Nicaraguan bishop critical of Ortega ordered to trial for 'conspiracy'

A Nicaraguan bishop who has been sharply critical of President Daniel Ortega's government was ordered Tuesday to stand trial for charges of conspiracy and spreading false news.

Rolando Alvarez, a 56-year-old bishop from the northern Matagalpa department, has been held under house arrest since August in the capital Managua.

During the pre-trial hearing Tuesday, "evidence was admitted and the case was sent to trial," the Managua court said in a press release, without specifying a date for the trial.

Alvarez was also ordered to remain under house arrest.

Alvarez was taken into custody in late August and moved to the Central American country's capital.

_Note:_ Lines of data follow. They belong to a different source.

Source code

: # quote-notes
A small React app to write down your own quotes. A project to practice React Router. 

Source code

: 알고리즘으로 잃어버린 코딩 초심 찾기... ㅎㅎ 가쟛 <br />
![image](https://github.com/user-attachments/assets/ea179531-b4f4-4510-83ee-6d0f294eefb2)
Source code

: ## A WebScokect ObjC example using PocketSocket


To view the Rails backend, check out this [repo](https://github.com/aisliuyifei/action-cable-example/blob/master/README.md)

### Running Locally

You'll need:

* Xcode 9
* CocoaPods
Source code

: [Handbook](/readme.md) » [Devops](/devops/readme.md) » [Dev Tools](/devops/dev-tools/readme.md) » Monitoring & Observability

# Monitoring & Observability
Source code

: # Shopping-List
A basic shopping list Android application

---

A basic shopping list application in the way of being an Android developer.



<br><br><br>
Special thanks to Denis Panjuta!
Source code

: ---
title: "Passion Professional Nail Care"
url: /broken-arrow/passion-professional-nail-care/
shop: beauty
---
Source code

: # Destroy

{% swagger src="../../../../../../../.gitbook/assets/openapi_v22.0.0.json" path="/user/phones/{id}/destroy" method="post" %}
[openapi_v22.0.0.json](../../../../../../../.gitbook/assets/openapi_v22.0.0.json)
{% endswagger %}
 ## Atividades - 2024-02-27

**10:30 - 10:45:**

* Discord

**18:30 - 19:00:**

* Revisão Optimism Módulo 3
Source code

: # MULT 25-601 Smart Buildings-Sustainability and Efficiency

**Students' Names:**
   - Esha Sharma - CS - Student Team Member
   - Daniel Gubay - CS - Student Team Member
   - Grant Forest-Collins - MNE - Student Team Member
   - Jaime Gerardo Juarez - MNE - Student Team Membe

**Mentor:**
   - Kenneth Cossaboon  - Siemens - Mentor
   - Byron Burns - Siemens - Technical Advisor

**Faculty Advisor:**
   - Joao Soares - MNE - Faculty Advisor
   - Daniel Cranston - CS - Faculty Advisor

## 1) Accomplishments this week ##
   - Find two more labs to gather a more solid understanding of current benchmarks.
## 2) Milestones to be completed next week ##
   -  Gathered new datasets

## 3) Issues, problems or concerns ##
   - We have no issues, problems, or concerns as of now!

After his arrest, police said the bishop, who is a member of the Nicaraguan Episcopal Conference, was being investigated for trying to "destabilize the country."

He was not charged until December, with prosecutors alleging Alvarez had committed "crimes of conspiracy to undermine national integrity and propagation of false news through information and communication technologies to the detriment of the Nicaraguan state and society."

Along with Alvarez, at least six other clergy members were also detained and remain in a Managua jail without any official charges against them.

The charges against Alvarez come amid tense relations between the Catholic Church and the Ortega government that began in 2018, when the country was rocked by huge anti-government protests.

The president linked the demonstrations to a failed coup he said was being pushed by the opposition with the support of Washington and accused bishops of being complicit in the alleged plot.

Ortega's government last year expelled apostolic nuncio Waldemar Sommertag, outlawed the Missionaries of Charity Association, of the order of Mother Teresa of Calcutta, and closed several Catholic media, including the television channel of the Episcopal Conference.

Ortega, a 77-year-old former guerrilla, has governed Nicaragua since 2007, winning three successive reelections.

The last vote took place in November 2021 with Ortega's main rivals in jail alongside dozens of other government opponents and critics.

In December, UN rights chief Volker Turk said that there was a "systematized effort to stifle opposition and dissent" in Nicaragua, while the White House in August condemned a "dramatic deterioration" of human rights in the country.